**Exercise instructions:** Write out exactly the lines below starting at the one containing "Mezclan BTC para" and ending at the one containing "https://themightypilot.github.io/shopping-list/". Omit every picture.

**Records for this exercise:**

+ + +

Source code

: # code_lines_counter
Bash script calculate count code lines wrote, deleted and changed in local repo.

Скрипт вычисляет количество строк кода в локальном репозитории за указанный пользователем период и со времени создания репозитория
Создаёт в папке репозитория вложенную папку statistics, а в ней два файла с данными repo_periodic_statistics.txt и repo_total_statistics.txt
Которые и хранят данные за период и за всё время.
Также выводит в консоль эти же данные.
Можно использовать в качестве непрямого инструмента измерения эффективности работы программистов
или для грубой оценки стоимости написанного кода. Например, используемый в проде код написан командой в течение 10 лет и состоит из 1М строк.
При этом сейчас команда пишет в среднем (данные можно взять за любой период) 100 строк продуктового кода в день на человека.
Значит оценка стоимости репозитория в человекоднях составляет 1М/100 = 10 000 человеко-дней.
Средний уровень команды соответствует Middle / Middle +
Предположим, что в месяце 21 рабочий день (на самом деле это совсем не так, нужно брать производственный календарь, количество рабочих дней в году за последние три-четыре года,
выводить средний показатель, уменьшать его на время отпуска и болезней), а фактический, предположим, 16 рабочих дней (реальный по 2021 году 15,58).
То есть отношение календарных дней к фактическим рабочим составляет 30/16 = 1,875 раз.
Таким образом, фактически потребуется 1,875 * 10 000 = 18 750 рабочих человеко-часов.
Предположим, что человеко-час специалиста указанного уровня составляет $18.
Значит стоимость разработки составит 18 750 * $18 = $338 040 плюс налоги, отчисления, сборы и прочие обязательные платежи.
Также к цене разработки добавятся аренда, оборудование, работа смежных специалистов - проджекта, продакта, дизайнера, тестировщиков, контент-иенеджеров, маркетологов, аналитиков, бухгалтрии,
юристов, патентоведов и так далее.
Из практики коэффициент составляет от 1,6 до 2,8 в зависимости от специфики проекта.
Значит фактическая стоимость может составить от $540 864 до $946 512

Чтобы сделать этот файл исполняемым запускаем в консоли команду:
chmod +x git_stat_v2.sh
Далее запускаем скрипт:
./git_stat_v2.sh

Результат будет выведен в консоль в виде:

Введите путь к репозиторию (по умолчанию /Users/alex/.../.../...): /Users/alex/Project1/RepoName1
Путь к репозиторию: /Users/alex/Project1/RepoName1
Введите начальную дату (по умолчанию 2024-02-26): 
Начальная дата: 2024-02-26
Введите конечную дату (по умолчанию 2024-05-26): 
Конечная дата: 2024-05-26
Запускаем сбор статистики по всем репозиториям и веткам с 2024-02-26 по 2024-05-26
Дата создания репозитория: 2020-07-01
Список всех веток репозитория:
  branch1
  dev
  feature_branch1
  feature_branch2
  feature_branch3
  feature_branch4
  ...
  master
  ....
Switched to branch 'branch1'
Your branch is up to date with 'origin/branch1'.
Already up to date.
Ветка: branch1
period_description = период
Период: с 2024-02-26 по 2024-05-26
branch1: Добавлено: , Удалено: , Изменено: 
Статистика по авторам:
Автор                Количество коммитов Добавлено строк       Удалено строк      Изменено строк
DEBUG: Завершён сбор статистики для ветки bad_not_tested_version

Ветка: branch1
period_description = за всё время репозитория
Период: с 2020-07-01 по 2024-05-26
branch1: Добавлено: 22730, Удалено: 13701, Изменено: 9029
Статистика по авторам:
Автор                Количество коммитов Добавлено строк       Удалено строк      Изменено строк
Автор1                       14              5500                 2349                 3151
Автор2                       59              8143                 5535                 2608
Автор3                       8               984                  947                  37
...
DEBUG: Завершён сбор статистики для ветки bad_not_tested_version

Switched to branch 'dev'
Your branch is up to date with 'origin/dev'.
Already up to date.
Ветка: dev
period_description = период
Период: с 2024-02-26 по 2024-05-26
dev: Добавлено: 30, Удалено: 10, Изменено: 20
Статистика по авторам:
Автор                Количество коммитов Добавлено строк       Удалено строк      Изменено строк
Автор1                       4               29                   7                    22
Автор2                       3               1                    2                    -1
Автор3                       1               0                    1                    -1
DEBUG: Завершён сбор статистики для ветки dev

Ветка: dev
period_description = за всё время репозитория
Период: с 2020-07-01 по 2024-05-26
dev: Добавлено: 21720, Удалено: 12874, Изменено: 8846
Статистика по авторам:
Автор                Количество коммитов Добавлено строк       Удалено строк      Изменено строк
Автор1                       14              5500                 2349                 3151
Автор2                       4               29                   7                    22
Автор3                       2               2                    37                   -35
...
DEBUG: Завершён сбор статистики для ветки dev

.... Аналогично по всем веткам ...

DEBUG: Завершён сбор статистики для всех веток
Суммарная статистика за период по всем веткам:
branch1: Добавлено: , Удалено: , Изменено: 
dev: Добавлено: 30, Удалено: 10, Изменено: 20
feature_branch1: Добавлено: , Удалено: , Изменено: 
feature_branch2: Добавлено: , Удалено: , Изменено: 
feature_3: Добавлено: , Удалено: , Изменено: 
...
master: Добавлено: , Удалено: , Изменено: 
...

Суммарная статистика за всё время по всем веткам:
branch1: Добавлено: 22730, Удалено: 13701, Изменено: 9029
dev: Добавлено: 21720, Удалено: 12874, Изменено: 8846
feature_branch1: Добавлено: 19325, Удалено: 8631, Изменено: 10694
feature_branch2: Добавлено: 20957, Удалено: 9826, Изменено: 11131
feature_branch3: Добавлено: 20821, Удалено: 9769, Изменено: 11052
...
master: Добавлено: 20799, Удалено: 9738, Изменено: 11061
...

+ + +

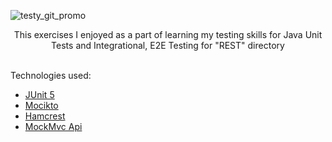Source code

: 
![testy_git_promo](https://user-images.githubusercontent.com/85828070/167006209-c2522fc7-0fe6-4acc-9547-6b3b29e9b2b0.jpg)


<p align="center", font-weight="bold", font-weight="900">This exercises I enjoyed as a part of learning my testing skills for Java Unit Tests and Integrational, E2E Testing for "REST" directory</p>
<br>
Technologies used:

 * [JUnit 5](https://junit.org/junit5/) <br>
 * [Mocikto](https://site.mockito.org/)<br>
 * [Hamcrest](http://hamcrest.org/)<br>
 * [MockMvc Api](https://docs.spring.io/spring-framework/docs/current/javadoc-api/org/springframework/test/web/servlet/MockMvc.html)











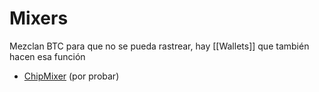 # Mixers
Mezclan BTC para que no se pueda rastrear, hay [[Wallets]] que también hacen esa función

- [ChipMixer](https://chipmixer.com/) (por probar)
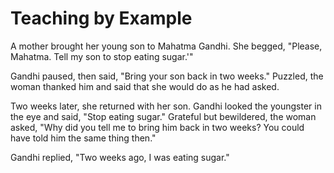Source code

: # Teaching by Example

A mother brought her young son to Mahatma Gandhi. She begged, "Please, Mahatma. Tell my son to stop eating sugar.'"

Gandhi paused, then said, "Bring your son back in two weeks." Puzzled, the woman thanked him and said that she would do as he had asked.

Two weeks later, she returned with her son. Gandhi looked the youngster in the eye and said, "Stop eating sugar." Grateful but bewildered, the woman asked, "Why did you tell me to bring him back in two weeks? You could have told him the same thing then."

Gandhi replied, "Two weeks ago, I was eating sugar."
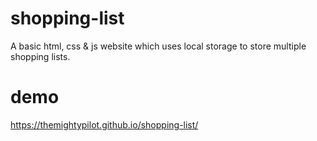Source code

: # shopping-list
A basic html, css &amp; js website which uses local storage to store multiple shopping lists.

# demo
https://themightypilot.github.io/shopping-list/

+ + +

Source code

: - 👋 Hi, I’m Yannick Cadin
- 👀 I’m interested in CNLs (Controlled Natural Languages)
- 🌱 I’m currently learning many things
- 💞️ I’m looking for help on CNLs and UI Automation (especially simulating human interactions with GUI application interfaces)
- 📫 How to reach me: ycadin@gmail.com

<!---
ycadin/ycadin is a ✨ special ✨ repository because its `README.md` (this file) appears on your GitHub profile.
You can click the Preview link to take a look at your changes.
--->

+ + +

**Exercise solution:**
Mezclan BTC para que no se pueda rastrear, hay [[Wallets]] que también hacen esa función

- [ChipMixer](https://chipmixer.com/) (por probar)
Source code

: # Teaching by Example

A mother brought her young son to Mahatma Gandhi. She begged, "Please, Mahatma. Tell my son to stop eating sugar.'"

Gandhi paused, then said, "Bring your son back in two weeks." Puzzled, the woman thanked him and said that she would do as he had asked.

Two weeks later, she returned with her son. Gandhi looked the youngster in the eye and said, "Stop eating sugar." Grateful but bewildered, the woman asked, "Why did you tell me to bring him back in two weeks? You could have told him the same thing then."

Gandhi replied, "Two weeks ago, I was eating sugar."
Source code

: # shopping-list
A basic html, css &amp; js website which uses local storage to store multiple shopping lists.

# demo
https://themightypilot.github.io/shopping-list/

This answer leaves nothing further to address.